GPU Support

In addition to GPU pinning, the Intel MPI Library supports GPU buffers (see below).

GPU Pinning

Use this feature to distribute Intel GPU devices between MPI ranks.

To enable this feature, set I_MPI_OFFLOAD_TOPOLIB=level_zero. This feature requires that the Level-Zero* library be installed on the nodes. The device pinning information is printed out in the Intel MPI debug output at I_MPI_DEBUG=3.

Default settings:

I_MPI_OFFLOAD_CELL=tile

I_MPI_OFFLOAD_DOMAIN_SIZE=-1

I_MPI_OFFLOAD_DEVICES=all

By default, all available resources are distributed between MPI ranks as equally as possible given the position of the ranks; that is, the distribution of resources takes into account on which NUMA node the rank and the resource are located. Ideally, the rank will have resources only on the same NUMA node on which the rank is located.

Examples

All examples below represent a machine configuration with two NUMA nodes and two GPUs with two tiles.

Figure 1. Four MPI Ranks

Debug output I_MPI_DEBUG=3:

[0] MPI startup(): ===== GPU pinning on host1 =====

[0] MPI startup(): Rank Pin tile

[0] MPI startup(): 0       {0}

[0] MPI startup(): 1       {1}

[0] MPI startup(): 2       {2}

[0] MPI startup(): 3       {3}

Figure 2. Three MPI Ranks

Debug output I_MPI_DEBUG=3:

[0] MPI startup(): ===== GPU pinning on host1 =====

[0] MPI startup(): Rank Pin tile

[0] MPI startup(): 0       {0}

[0] MPI startup(): 1       {1}

[0] MPI startup(): 2       {2,3}

I_MPI_OFFLOAD_TOPOLIB

Set the interface for GPU topology recognition.

Syntax

I_MPI_OFFLOAD_TOPOLIB=<arg>

Arguments

<arg> String parameter.

level_zero   Use Level-Zero library for GPU topology recognition.

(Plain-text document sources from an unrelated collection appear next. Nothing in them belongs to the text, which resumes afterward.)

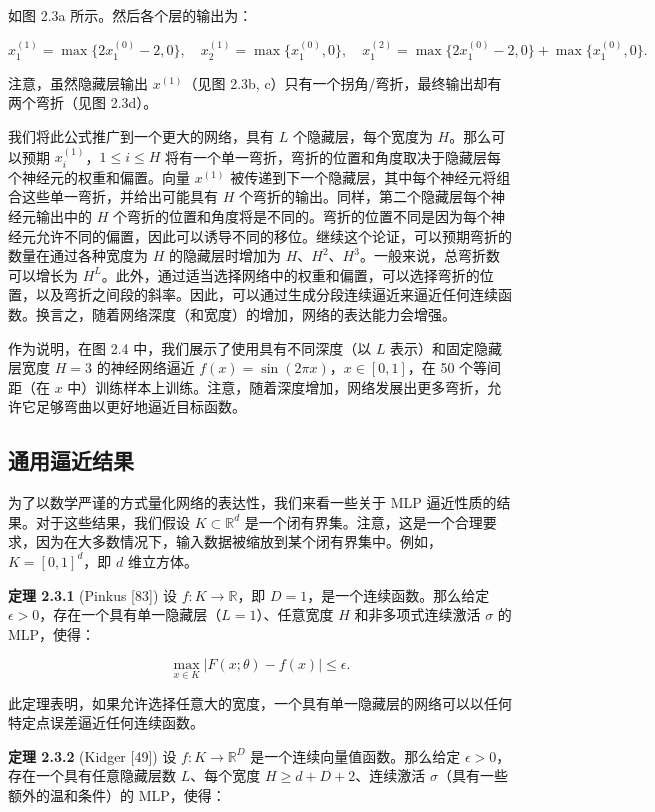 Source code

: 如图 2.3a 所示。然后各个层的输出为：

\[
x^{(1)}_1 = \max\{2x^{(0)}_1 - 2, 0\}, \quad x^{(1)}_2 = \max\{x^{(0)}_1, 0\}, \quad x^{(2)}_1 = \max\{2x^{(0)}_1 - 2, 0\} + \max\{x^{(0)}_1, 0\}.
\]

注意，虽然隐藏层输出 $x^{(1)}$（见图 2.3b, c）只有一个拐角/弯折，最终输出却有两个弯折（见图 2.3d）。

我们将此公式推广到一个更大的网络，具有 $L$ 个隐藏层，每个宽度为 $H$。那么可以预期 $x^{(1)}_i$，$1 \leq i \leq H$ 将有一个单一弯折，弯折的位置和角度取决于隐藏层每个神经元的权重和偏置。向量 $x^{(1)}$ 被传递到下一个隐藏层，其中每个神经元将组合这些单一弯折，并给出可能具有 $H$ 个弯折的输出。同样，第二个隐藏层每个神经元输出中的 $H$ 个弯折的位置和角度将是不同的。弯折的位置不同是因为每个神经元允许不同的偏置，因此可以诱导不同的移位。继续这个论证，可以预期弯折的数量在通过各种宽度为 $H$ 的隐藏层时增加为 $H$、$H^2$、$H^3$。一般来说，总弯折数可以增长为 $H^L$。此外，通过适当选择网络中的权重和偏置，可以选择弯折的位置，以及弯折之间段的斜率。因此，可以通过生成分段连续逼近来逼近任何连续函数。换言之，随着网络深度（和宽度）的增加，网络的表达能力会增强。

作为说明，在图 2.4 中，我们展示了使用具有不同深度（以 $L$ 表示）和固定隐藏层宽度 $H=3$ 的神经网络逼近 $f(x) = \sin(2\pi x)$，$x \in [0,1]$，在 50 个等间距（在 $x$ 中）训练样本上训练。注意，随着深度增加，网络发展出更多弯折，允许它足够弯曲以更好地逼近目标函数。

\subsection{通用逼近结果}

为了以数学严谨的方式量化网络的表达性，我们来看一些关于 MLP 逼近性质的结果。对于这些结果，我们假设 $K \subset \mathbb{R}^d$ 是一个闭有界集。注意，这是一个合理要求，因为在大多数情况下，输入数据被缩放到某个闭有界集中。例如，$K = [0,1]^d$，即 $d$ 维立方体。

\textbf{定理 2.3.1} (Pinkus [83]) 设 $f: K \to \mathbb{R}$，即 $D=1$，是一个连续函数。那么给定 $\epsilon > 0$，存在一个具有单一隐藏层（$L=1$）、任意宽度 $H$ 和非多项式连续激活 $\sigma$ 的 MLP，使得：

\[
\max_{x \in K} |F(x; \theta) - f(x)| \leq \epsilon.
\]

此定理表明，如果允许选择任意大的宽度，一个具有单一隐藏层的网络可以以任何特定点误差逼近任何连续函数。

\textbf{定理 2.3.2} (Kidger [49]) 设 $f: K \to \mathbb{R}^D$ 是一个连续向量值函数。那么给定 $\epsilon > 0$，存在一个具有任意隐藏层数 $L$、每个宽度 $H \geq d + D + 2$、连续激活 $\sigma$（具有一些额外的温和条件）的 MLP，使得：

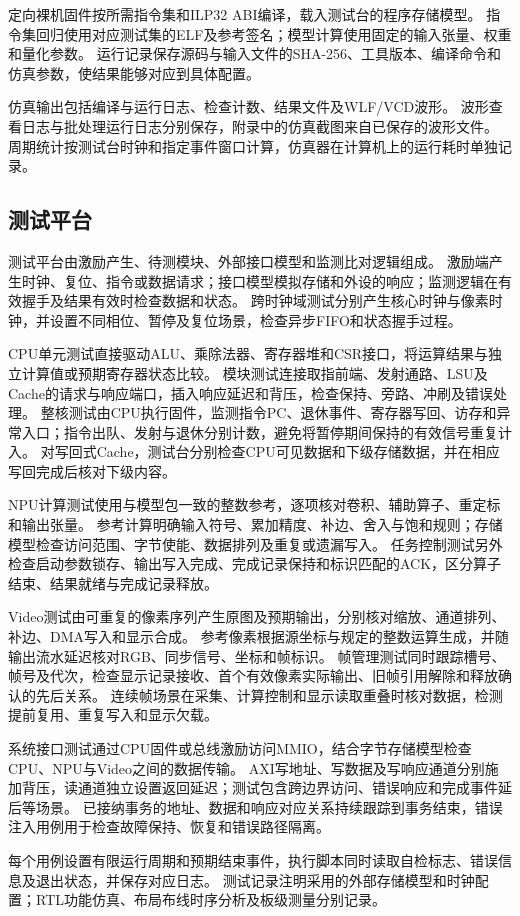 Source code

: 定向裸机固件按所需指令集和ILP32 ABI编译，载入测试台的程序存储模型。
指令集回归使用对应测试集的ELF及参考签名；模型计算使用固定的输入张量、权重和量化参数。
运行记录保存源码与输入文件的SHA-256、工具版本、编译命令和仿真参数，使结果能够对应到具体配置。

仿真输出包括编译与运行日志、检查计数、结果文件及WLF/VCD波形。
波形查看日志与批处理运行日志分别保存，附录中的仿真截图来自已保存的波形文件。
周期统计按测试台时钟和指定事件窗口计算，仿真器在计算机上的运行耗时单独记录。

\subsection{测试平台}

测试平台由激励产生、待测模块、外部接口模型和监测比对逻辑组成。
激励端产生时钟、复位、指令或数据请求；接口模型模拟存储和外设的响应；监测逻辑在有效握手及结果有效时检查数据和状态。
跨时钟域测试分别产生核心时钟与像素时钟，并设置不同相位、暂停及复位场景，检查异步FIFO和状态握手过程。

CPU单元测试直接驱动ALU、乘除法器、寄存器堆和CSR接口，将运算结果与独立计算值或预期寄存器状态比较。
模块测试连接取指前端、发射通路、LSU及Cache的请求与响应端口，插入响应延迟和背压，检查保持、旁路、冲刷及错误处理。
整核测试由CPU执行固件，监测指令PC、退休事件、寄存器写回、访存和异常入口；指令出队、发射与退休分别计数，避免将暂停期间保持的有效信号重复计入。
对写回式Cache，测试台分别检查CPU可见数据和下级存储数据，并在相应写回完成后核对下级内容。

NPU计算测试使用与模型包一致的整数参考，逐项核对卷积、辅助算子、重定标和输出张量。
参考计算明确输入符号、累加精度、补边、舍入与饱和规则；存储模型检查访问范围、字节使能、数据排列及重复或遗漏写入。
任务控制测试另外检查启动参数锁存、输出写入完成、完成记录保持和标识匹配的ACK，区分算子结束、结果就绪与完成记录释放。

Video测试由可重复的像素序列产生原图及预期输出，分别核对缩放、通道排列、补边、DMA写入和显示合成。
参考像素根据源坐标与规定的整数运算生成，并随输出流水延迟核对RGB、同步信号、坐标和帧标识。
帧管理测试同时跟踪槽号、帧号及代次，检查显示记录接收、首个有效像素实际输出、旧帧引用解除和释放确认的先后关系。
连续帧场景在采集、计算控制和显示读取重叠时核对数据，检测提前复用、重复写入和显示欠载。

系统接口测试通过CPU固件或总线激励访问MMIO，结合字节存储模型检查CPU、NPU与Video之间的数据传输。
AXI写地址、写数据及写响应通道分别施加背压，读通道独立设置返回延迟；测试包含跨边界访问、错误响应和完成事件延后等场景。
已接纳事务的地址、数据和响应对应关系持续跟踪到事务结束，错误注入用例用于检查故障保持、恢复和错误路径隔离。

每个用例设置有限运行周期和预期结束事件，执行脚本同时读取自检标志、错误信息及退出状态，并保存对应日志。
测试记录注明采用的外部存储模型和时钟配置；RTL功能仿真、布局布线时序分析及板级测量分别记录。
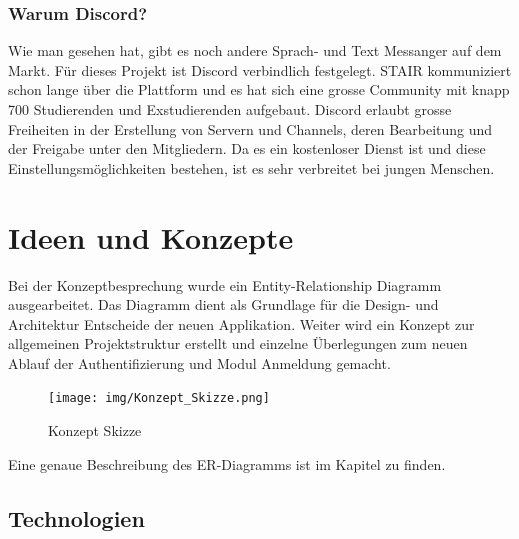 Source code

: \documentclass[a4paper, table]{article}
\begin{document}
\subsubsection*{Warum Discord?}
Wie man gesehen hat, gibt es noch andere Sprach- und Text Messanger auf dem Markt. 
Für dieses Projekt ist Discord verbindlich festgelegt. 
STAIR kommuniziert schon lange über die Plattform und es hat sich eine grosse Community mit knapp 700 Studierenden und Exstudierenden aufgebaut. 
Discord erlaubt grosse Freiheiten in der Erstellung von Servern und Channels, deren Bearbeitung und der Freigabe unter den Mitgliedern. 
Da es ein kostenloser Dienst ist und diese Einstellungsmöglichkeiten bestehen, ist es sehr verbreitet bei jungen Menschen.

\newpage
\section{Ideen und Konzepte}
Bei der Konzeptbesprechung wurde ein Entity-Relationship Diagramm ausgearbeitet. 
Das Diagramm dient als Grundlage für die Design- und Architektur Entscheide der neuen Applikation. 
Weiter wird ein Konzept zur allgemeinen Projektstruktur erstellt und einzelne Überlegungen zum neuen Ablauf der Authentifizierung und Modul Anmeldung gemacht.

\begin{figure}[h]
    \centering
    \texttt{[image: img/Konzept\_Skizze.png]}
    \caption{Konzept Skizze}
    \label{fig:concept-sketch}
\end{figure}

Eine genaue Beschreibung des ER-Diagramms ist im Kapitel  zu finden.

\subsection{Technologien}
\end{document}
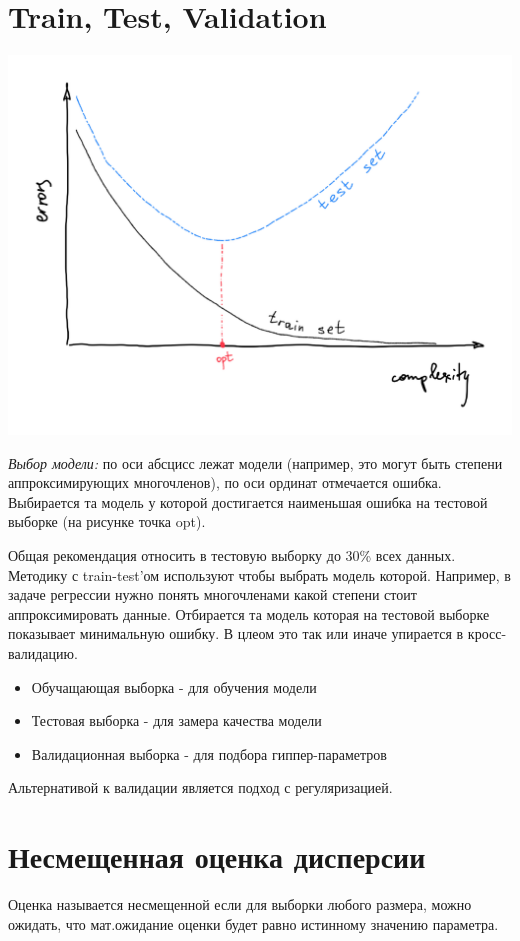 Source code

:\documentclass[a4paper, oneside]{book}
\begin{document}
\section{Train, Test, Validation}
\begin{marginfigure}
    \includegraphics[width=1\columnwidth]{pics/choise_of_model.pdf}
    \caption{\emph{Выбор модели:} по оси абсцисс лежат модели (например, это могут быть степени аппроксимирующих многочленов), по оси ординат отмечается ошибка. Выбирается та модель у которой достигается наименьшая ошибка на тестовой выборке (на рисунке точка opt).}
    \label{fig:choise_of_model}
\end{marginfigure}
Общая рекомендация относить в тестовую выборку до 30\% всех данных. Методику с train-test'ом используют чтобы выбрать модель которой. Например, в задаче регрессии нужно понять многочленами какой степени стоит аппроксимировать данные. Отбирается та модель которая на тестовой выборке показывает минимальную ошибку. В цлеом это так или иначе упирается в кросс-валидацию.

\begin{itemize}
    \setlength\itemsep{0em}
    \item Обучащающая выборка - для обучения модели
    \item Тестовая выборка - для замера качества модели
    \item Валидационная выборка - для подбора гиппер-параметров
\end{itemize}

Альтернативой к валидации является подход с регуляризацией.

\section{Несмещенная оценка дисперсии}
Оценка называется несмещенной если для выборки любого размера, можно ожидать, что мат.ожидание оценки будет равно истинному значению параметра.
\end{document}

none   Disable GPU recognition and GPU pinning.

Description

Set this environment variable to define the interface for GPU topology recognition. Setting this variable enables the GPU Pinning feature.

I_MPI_OFFLOAD_LEVEL_ZERO_LIBRARY

Specify the name and full path to the Level-Zero library.

Syntax

I_MPI_OFFLOAD_LEVEL_ZERO_LIBRARY="<path>/<name>"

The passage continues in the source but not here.